La livre égyptienne a brusquement chuté par rapport au dollar la semaine dernière, et les analystes prévoient une nouvelle dépréciation1.

  • Celle-ci s’est produite après que les autorités ont annoncé un accord de 3 milliards de dollars avec le FMI, assorti d’un engagement en faveur d’un « régime de taux de change durablement flexible ».
  • La banque centrale égyptienne a également relevé ses taux d’intérêts de 200 points de base, déclarant qu’elle visait à anticiper l’inflation et à contenir les pressions exercées sur la demande.

L’économie du pays, en proie à des difficultés systémiques, vacille après avoir été durement frappée par la pandémie de Covid-19 puis par les chocs sur les prix des matières premières à la suite de l’invasion de l’Ukraine. Si les chiffres officiels indiquent que le pays a connu moins de victimes pour 100 000 habitants que la moyenne mondiale, les données de la surmortalité révèlent que la pandémie a en réalité plus frappé l’Égypte que la plupart des pays africains — et occidentaux.
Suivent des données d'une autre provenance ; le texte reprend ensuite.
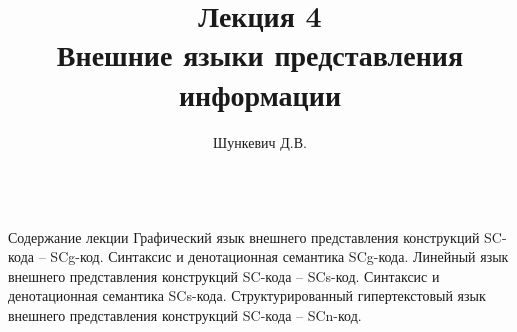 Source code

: \title{Лекция 4\\Внешние языки представления информации}   
\author[]{Шункевич Д.В.}

\begin{frame}
	\titlepage
\end{frame}

\begin{frame}{\\Содержание лекции}
	\topline
	\justifying
	Графический язык внешнего представления конструкций SC-кода – SCg-код. Синтаксис и денотационная семантика SCg-кода. Линейный язык внешнего представления конструкций SC-кода – SCs-код. Синтаксис и денотационная семантика SCs-кода. Структурированный гипертекстовый язык внешнего представления конструкций SC-кода – SCn-код.
\end{frame} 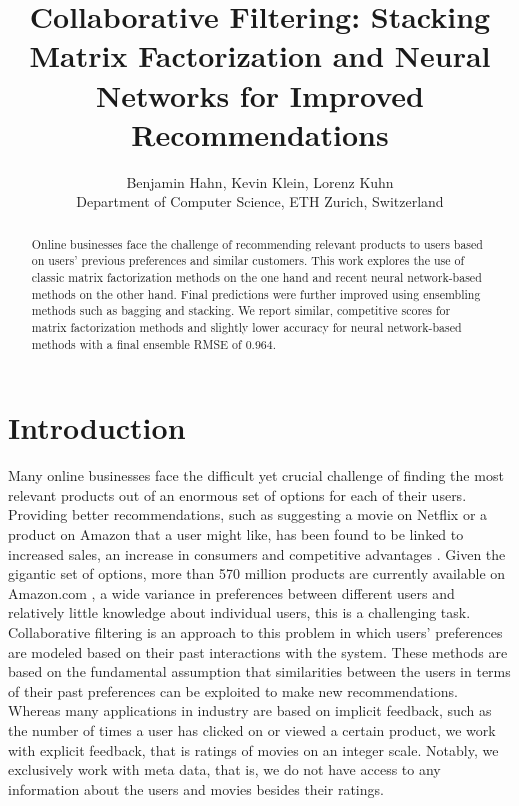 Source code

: \documentclass[10pt,conference,compsocconf]{IEEEtran}
\begin{document}
\title{Collaborative Filtering: Stacking Matrix Factorization and Neural Networks for Improved Recommendations}

\author{
  Benjamin Hahn, Kevin Klein, Lorenz Kuhn\\
  Department of Computer Science, ETH Zurich, Switzerland
}

\maketitle

\begin{abstract}
Online businesses face the challenge of recommending relevant products to users based on users' previous preferences and similar customers. This work explores the use of classic matrix factorization methods on the one hand and recent neural network-based methods on the other hand. Final predictions were further improved using ensembling methods such as bagging and stacking.
We report similar, competitive scores for matrix factorization methods and slightly lower accuracy for neural network-based methods with a final ensemble RMSE of 0.964.
\end{abstract}

\section{Introduction}

Many online businesses face the difficult yet crucial challenge of finding the most relevant products out of an enormous set of options for each of their users. Providing better recommendations, such as suggesting a movie on Netflix or a product on Amazon that a user might like, has been found to be linked to increased sales, an increase in consumers and competitive advantages \cite{hinz2010impact}.
Given the gigantic set of options, more than 570 million products are currently available on Amazon.com \cite{scrap2018}, a wide variance in preferences between different users and relatively little knowledge about individual users, this is a challenging task. Collaborative filtering \cite{sarwar2001item} is an approach to this problem in which users' preferences are modeled based on their past interactions with the system. These methods are based on the fundamental assumption that similarities between the users in terms of their past preferences can be exploited to make new recommendations. Whereas many applications in industry are based on implicit feedback, such as the number of times a user has clicked on or viewed a certain product, we work with explicit feedback, that is ratings of movies on an integer scale. Notably, we exclusively work with meta data, that is, we do not have access to any information about the users and movies besides their ratings.
\end{document}
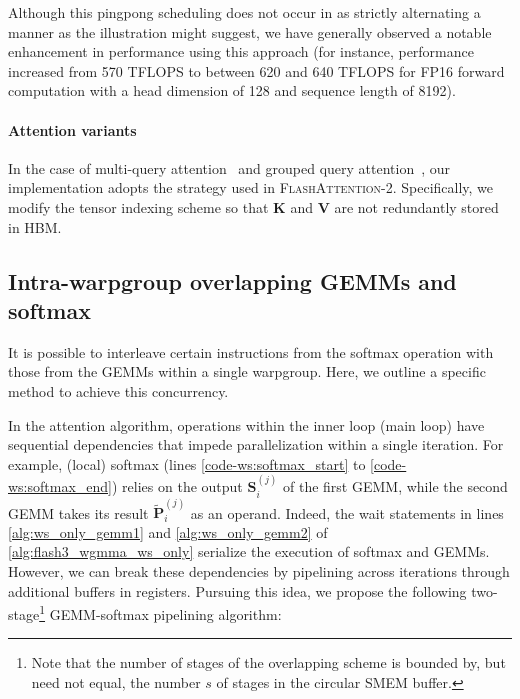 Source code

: Although this pingpong scheduling does not occur in as strictly alternating a manner as the illustration might suggest, we have generally observed a notable enhancement in performance using this approach (for instance, performance increased from 570 TFLOPS to between 620 and 640 TFLOPS for FP16 forward computation with a head dimension of 128 and sequence length of 8192).

\paragraph{Attention variants} In the case of multi-query attention~\citep{shazeer2019fast} and grouped query attention~\citep{ainslie2023gqa}, our implementation adopts the strategy used in \textsc{FlashAttention-2}. Specifically, we modify the tensor indexing scheme so that $\mathbf{K}$ and $\mathbf{V}$ are not redundantly stored in HBM.

\subsection{Intra-warpgroup overlapping GEMMs and softmax}

It is possible to interleave certain instructions from the softmax operation with those from the GEMMs within a single warpgroup. Here, we outline a specific method to achieve this concurrency.

In the attention algorithm, operations within the inner loop (main loop) have sequential dependencies that impede parallelization within a single iteration. For example, (local) softmax (lines \ref{code-ws:softmax_start} to \ref{code-ws:softmax_end}) relies on the output $\mathbf{S}_i^{(j)}$ of the first GEMM, while the second GEMM takes its result $\widetilde{\mathbf{P}}_i^{(j)}$ as an operand. Indeed, the wait statements in lines \ref{alg:ws_only_gemm1} and \ref{alg:ws_only_gemm2} of \cref{alg:flash3_wgmma_ws_only} serialize the execution of softmax and GEMMs. However, we can break these dependencies by pipelining across iterations through additional buffers in registers. Pursuing this idea, we propose the following two-stage\footnote{Note that the number of stages of the overlapping scheme is bounded by, but need not equal, the number $s$ of stages in the circular SMEM buffer.} GEMM-softmax pipelining algorithm:

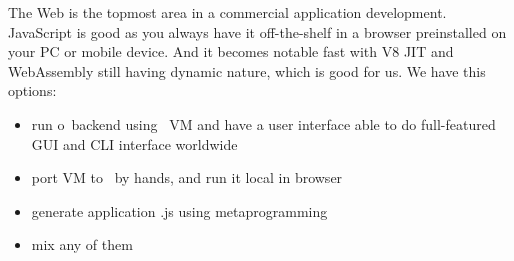 \clearpage{}\label{jsweb}\secdown

The Web is the topmost area in a commercial application development. JavaScript
is good as you always have it off-the-shelf in a browser preinstalled on your PC
or mobile device. And it becomes notable fast with V8 JIT and WebAssembly still
having dynamic nature, which is good for us. We have this options:
\begin{itemize}[nosep]
  \item run o\F\ backend using \py\ VM and have a user interface able
  to do full-featured GUI and CLI interface worldwide
  \item port VM to \js\ by hands, and run it local in browser
  \item generate application .js using metaprogramming
  \item mix any of them 
\end{itemize}
\clearpage

\secup
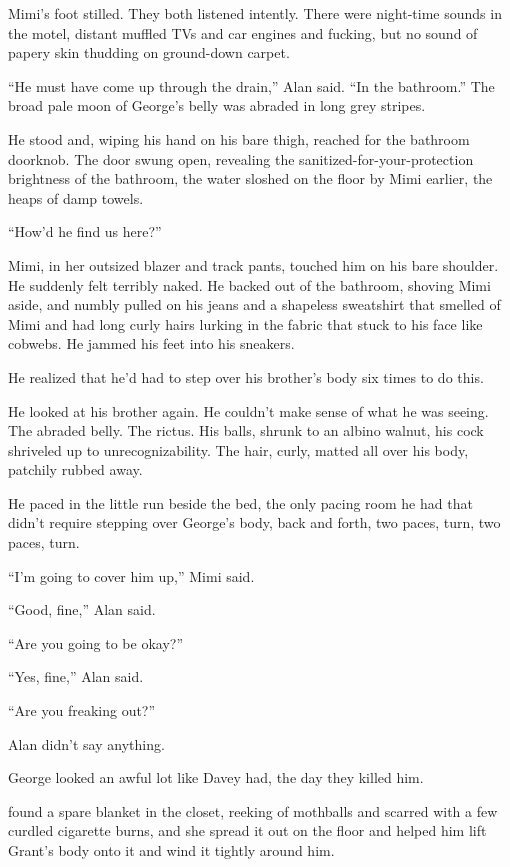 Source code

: Mimi's foot stilled.  They both listened intently.  There were
night-time sounds in the motel, distant muffled TVs and car engines
and fucking, but no sound of papery skin thudding on ground-down
carpet.

``He must have come up through the drain,'' Alan said.  ``In the
bathroom.'' The broad pale moon of George's belly was abraded in long
grey stripes.

He stood and, wiping his hand on his bare thigh, reached for the
bathroom doorknob.  The door swung open, revealing the
sanitized-for-your-protection brightness of the bathroom, the water
sloshed on the floor by Mimi earlier, the heaps of damp towels.

``How'd he find us here?''

Mimi, in her outsized blazer and track pants, touched him on his bare
shoulder.  He suddenly felt terribly naked.  He backed out of the
bathroom, shoving Mimi aside, and numbly pulled on his jeans and a
shapeless sweatshirt that smelled of Mimi and had long curly hairs
lurking in the fabric that stuck to his face like cobwebs.  He jammed
his feet into his sneakers.

He realized that he'd had to step over his brother's body six times to
do this.

He looked at his brother again.  He couldn't make sense of what he was
seeing.  The abraded belly.  The rictus.  His balls, shrunk to an
albino walnut, his cock shriveled up to unrecognizability.  The hair,
curly, matted all over his body, patchily rubbed away.

He paced in the little run beside the bed, the only pacing room he had
that didn't require stepping over George's body, back and forth, two
paces, turn, two paces, turn.

``I'm going to cover him up,'' Mimi said.

``Good, fine,'' Alan said.

``Are you going to be okay?''

``Yes, fine,'' Alan said.

``Are you freaking out?''

Alan didn't say anything.

George looked an awful lot like Davey had, the day they killed him.

 found a spare blanket in the closet, reeking of mothballs and
scarred with a few curdled cigarette burns, and she spread it out on
the floor and helped him lift Grant's body onto it and wind it tightly
around him.

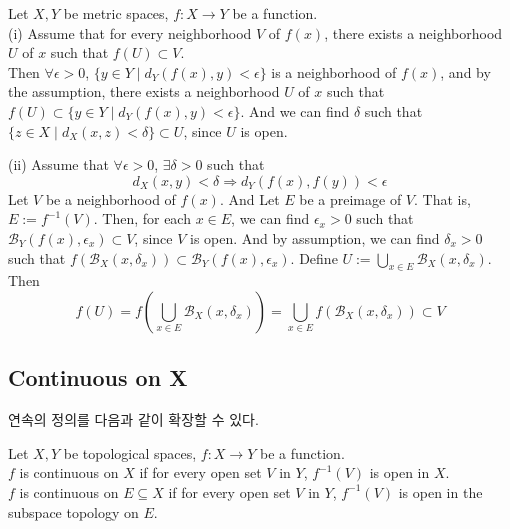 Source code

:\documentclass[11pt]{article}
\renewcommand{\(}{\left(}
\renewcommand{\)}{\right)}
\renewcommand{\[}{\left[}
\renewcommand{\]}{\right]}
\newcommand{\suchthat}{ \; \big| \; }
\newenvironment{text-box}{}{}
\begin{document}
\begin{text-box}
    Let $X, Y$ be metric spaces, $f: X \to Y$ be a function. \\
    (i) Assume that for every neighborhood $V$ of $f(x)$, there exists a neighborhood $U$ of $x$ 
    such that $f(U) \subset V$. \\
    Then $\forall \epsilon > 0$, $\{ y \in Y \suchthat d_Y(f(x), y) < \epsilon \}$ 
    is a neighborhood of $f(x)$, and by the assumption, there exists a neighborhood $U$ of $x$ 
    such that $f(U) \subset \{ y \in Y \suchthat d_Y(f(x), y) < \epsilon \}$. And we can find 
    $\delta$ such that $\{ z \in X \suchthat d_X(x, z) < \delta \} \subset U$, since $U$ is open.
       
    (ii) Assume that $\forall \epsilon > 0$, $\exists \delta > 0$ such that
    \begin{equation}
        d_X(x, y) < \delta \Rightarrow d_Y(f(x), f(y)) < \epsilon
    \end{equation}
    Let $V$ be a neighborhood of $f(x)$. And Let $E$ be a preimage of $V$. That is, $E := f^{-1} (V)$. 
    Then, for each $x \in E$, we can find $\epsilon_x > 0$ such that $\mathcal B_Y(f(x), \epsilon_x) \subset V$, since $V$ is open. 
    And by assumption, we can find $\delta_x > 0$ such that $f(\mathcal B_X(x, \delta_x)) \subset \mathcal B_Y(f(x), \epsilon_x)$. 
    Define $\displaystyle U := \bigcup_{x \in E} \mathcal B_X(x, \delta_x)$. Then \begin{equation}
        f(U) = f(\bigcup_{x \in E} \mathcal B_X(x, \delta_x)) = \bigcup_{x \in E} f(\mathcal B_X(x, \delta_x)) \subset V
    \end{equation}
\end{text-box}

\subsection{Continuous on X}

연속의 정의를 다음과 같이 확장할 수 있다. \\
\begin{text-box}
    Let $X, Y$ be topological spaces, $f: X \to Y$ be a function. \\
    $f$ is continuous on $X$ if for every open set $V$ in $Y$, $f^{-1}(V)$ is open in $X$. \\
    $f$ is continuous on $E \subseteq X$ if for every open set $V$ in $Y$, $f^{-1}(V)$ is open in the subspace topology on $E$.
\end{text-box}
\end{document}
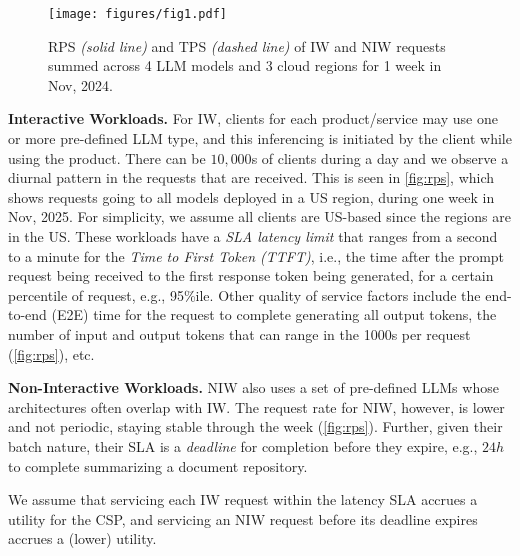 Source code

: \begin{figure}[t]
    \centering
\texttt{[image: figures/fig1.pdf]}
    \caption{RPS \textit{(solid line)} and TPS \textit{(dashed line)} of IW and NIW requests summed across 4 LLM models and 3 cloud regions for 1 week in Nov, 2024. 
    }
    \label{fig:rps}
    \label{fig:tps}
\end{figure}

\textbf{Interactive Workloads. }For IW, clients for each product/service 
may use one or more pre-defined LLM type, and this inferencing is initiated by the client while using the product. There can be $10,000$s of clients during a day and we observe a diurnal pattern in the requests that are received. This is seen in \autoref{fig:rps}, which shows requests going to all models deployed in a US region, during one week in Nov, 2025. For simplicity, we assume all clients are US-based since the regions are in the US.
These workloads have a \textit{SLA latency limit} that ranges from a second to a minute for the \textit{Time to First Token (TTFT)}, i.e., the time after the prompt request being received to the first response token being generated, for a certain percentile of request, e.g., 95\%ile. Other quality of service factors include the end-to-end (E2E) time for the request to complete generating all output tokens, the number of input and output tokens that can range in the 1000s per request (\autoref{fig:rps}), etc. 

\textbf{Non-Interactive Workloads. }NIW also uses a set of pre-defined LLMs whose architectures often overlap with IW.
The request rate for NIW, however, is lower and not periodic, staying stable through the week (\autoref{fig:rps}). 
Further, given their batch nature, their SLA is a \textit{deadline} for completion before they expire, e.g., $24h$ to complete summarizing a document repository.

We assume that servicing each IW request within the latency SLA accrues a utility for the CSP, and servicing an NIW request before its deadline expires accrues a (lower) utility.

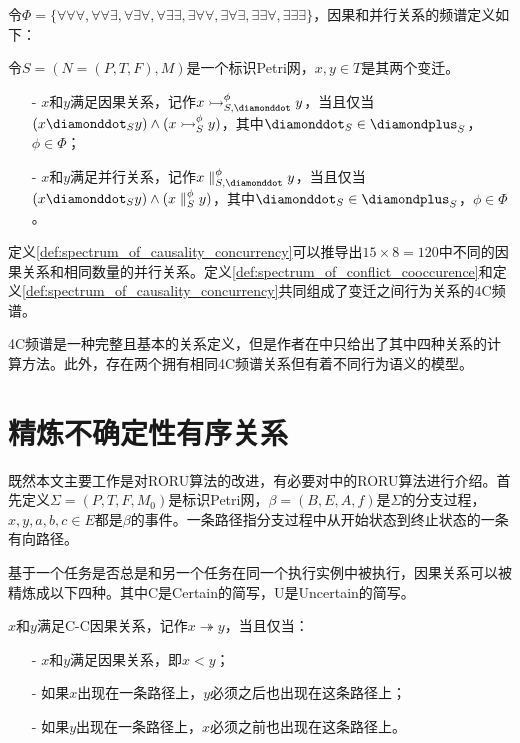 令$\Phi=\{\forall\forall\forall,\forall\forall\exists,\forall\exists\forall,\forall\exists\exists,\exists\forall\forall,\exists\forall\exists,\exists\exists\forall,\exists\exists\exists\}$，因果和并行关系的频谱定义如下：
\begin{definition}[因果和并行关系的频谱]\label{def:spectrum_of_causality_concurrency}
令$S=(N=(P,T,F),M)$是一个标识Petri网，$x,y\in T$是其两个变迁。
  \begin{itemize}
    \item[-] $x$和$y$满足因果关系，记作$x\rightarrowtail_{S,\diamonddot}^{\phi}y$，当且仅当\\
    $(x\diamonddot_{S}y)\wedge(x\rightarrowtail_{S}^{\phi}y)$，其中$\diamonddot_{S}\in\diamondplus_{S}$，$\phi\in\Phi$；
    \item[-] $x$和$y$满足并行关系，记作$x\parallel_{S,\diamonddot}^{\phi}y$，当且仅当\\
    $(x\diamonddot_{S}y)\wedge(x\parallel_{S}^{\phi}y)$，其中$\diamonddot_{S}\in\diamondplus_{S}$，$\phi\in\Phi$。
  \end{itemize}
\end{definition}
定义\ref{def:spectrum_of_causality_concurrency}可以推导出$15\times 8=120$中不同的因果关系和相同数量的并行关系。定义\ref{def:spectrum_of_conflict_cooccurence}和定义\ref{def:spectrum_of_causality_concurrency}共同组成了变迁之间行为关系的4C频谱。

4C频谱是一种完整且基本的关系定义，但是作者在中只给出了其中四种关系的计算方法。此外，存在两个拥有相同4C频谱关系但有着不同行为语义的模型\cite{armas2014suitability}。

\section{精炼不确定性有序关系}\label{sec:roru}
既然本文主要工作是对RORU算法的改进，有必要对中的RORU算法进行介绍。首先定义$\Sigma=(P,T,F,M_{0})$是标识Petri网，$\beta=(B,E,A,f)$是$\Sigma$的分支过程，$x,y,a,b,c\in E$都是$\beta$的事件。一条路径指分支过程中从开始状态到终止状态的一条有向路径。

基于一个任务是否总是和另一个任务在同一个执行实例中被执行，因果关系可以被精炼成以下四种。其中C是Certain的简写，U是Uncertain的简写。

\begin{definition}\label{def:c_c_causal}
$x$和$y$满足C-C因果关系，记作$x\twoheadrightarrow y$，当且仅当：
  \begin{itemize}
    \item[-] $x$和$y$满足因果关系，即$x<y$；
    \item[-] 如果$x$出现在一条路径上，$y$必须之后也出现在这条路径上；
    \item[-] 如果$y$出现在一条路径上，$x$必须之前也出现在这条路径上。
  \end{itemize}
\end{definition}

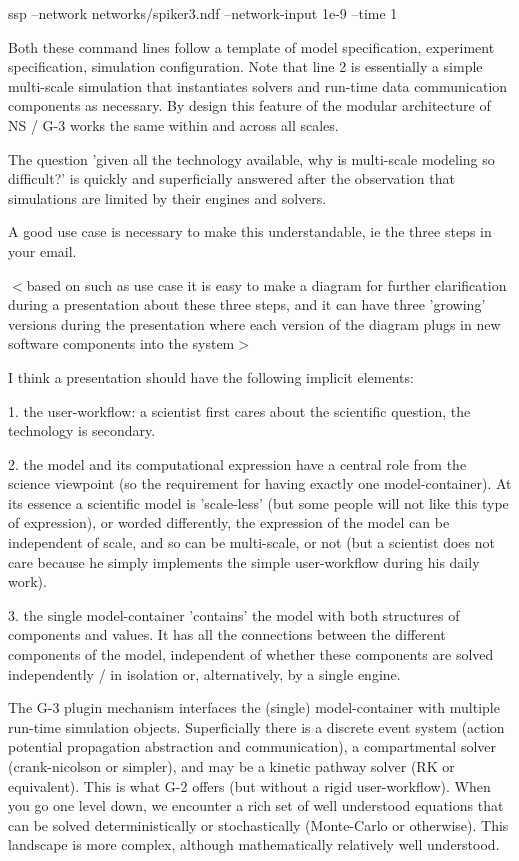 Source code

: \documentclass[12pt]{article}
\begin{document}
ssp --network networks/spiker3.ndf --network-input 1e-9 --time 1

Both these command lines follow a template of model specification,
experiment specification, simulation configuration.  Note that line 2
is essentially a simple multi-scale simulation that instantiates
solvers and run-time data communication components as necessary.  By
design this feature of the modular architecture of NS / G-3 works the
same within and across all scales.

The question 'given all the technology available, why is multi-scale
modeling so difficult?' is quickly and superficially answered after
the observation that simulations are limited by their engines and
solvers.

A good use case is necessary to make this understandable, ie the three
steps in your email.

$<$based on such as use case it is easy to make a diagram for further
clarification during a presentation about these three steps, and it
can have three 'growing' versions during the presentation where each
version of the diagram plugs in new software components into the
system$>$

I think a presentation should have the following implicit elements:

1. the user-workflow: a scientist first cares about the scientific
question, the technology is secondary.

2. the model and its computational expression have a central role from
the science viewpoint (so the requirement for having exactly one
model-container).  At its essence a scientific model is 'scale-less'
(but some people will not like this type of expression), or worded
differently, the expression of the model can be independent of scale,
and so can be multi-scale, or not (but a scientist does not care
because he simply implements the simple user-workflow during his daily
work).

3. the single model-container 'contains' the model with both
structures of components and values.  It has all the connections
between the different components of the model, independent of whether
these components are solved independently / in isolation or,
alternatively, by a single engine.

The G-3 plugin mechanism interfaces the (single) model-container with
multiple run-time simulation objects.  Superficially there is a
discrete event system (action potential propagation abstraction and
communication), a compartmental solver (crank-nicolson or simpler),
and may be a kinetic pathway solver (RK or equivalent).  This is what
G-2 offers (but without a rigid user-workflow).  When you go one level
down, we encounter a rich set of well understood equations that can be
solved deterministically or stochastically (Monte-Carlo or otherwise).
 This landscape is more complex, although mathematically relatively
well understood.
\end{document}
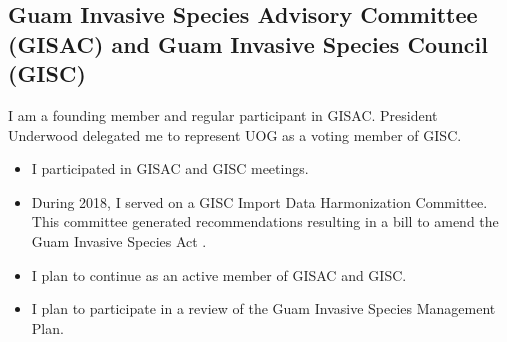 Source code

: \subsection{Guam Invasive Species Advisory Committee (GISAC) and Guam Invasive Species Council (GISC)}
\begin{refsection}
	
I am a founding member and regular participant in GISAC. President Underwood delegated me to represent UOG as a voting member of GISC.

\activities

\begin{itemize}
	
\item I participated in GISAC and GISC meetings.

\item During 2018, I served on a GISC Import Data Harmonization Committee.
This committee generated recommendations \cite{guerrero_guam_2018}
resulting in a bill to amend the Guam Invasive Species Act \cite{guerrero_bill_2018}.

\end{itemize}

\plans

\begin{itemize}
	
\item I plan to continue as an active member of GISAC and GISC.

\item I plan to participate in a review of the Guam Invasive Species Management Plan.

\end{itemize}

\printbibliography[heading=none]

\end{refsection}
Jusqu’ici, aucune mesure n’avait été mise en place pour atténuer la dépendance excessive de l’Égypte vis-à-vis de financements étrangers.

  • Au début de la guerre en Ukraine, les investisseurs étrangers ont retiré environ 20 milliards de dollars du pays entre février et mars.
  • L’ancien ministre égyptien de l’investissement, Yehia Hamed, avait averti dans Foreign Policy dès 2019 que cette situation pouvait se présenter, la majorité des fonds publics égyptiens servent à faciliter les paiements sur la dette2.
  • Les principales institutions financières ont continué à prévoir des taux de croissance pour l’Égypte. Cependant, selon Yehia Hamed, ceux-ci étaient « exagérés par les niveaux d’endettement, de la même manière qu’une personne pourrait exagérer ses revenus en empruntant au-delà de ses moyens ».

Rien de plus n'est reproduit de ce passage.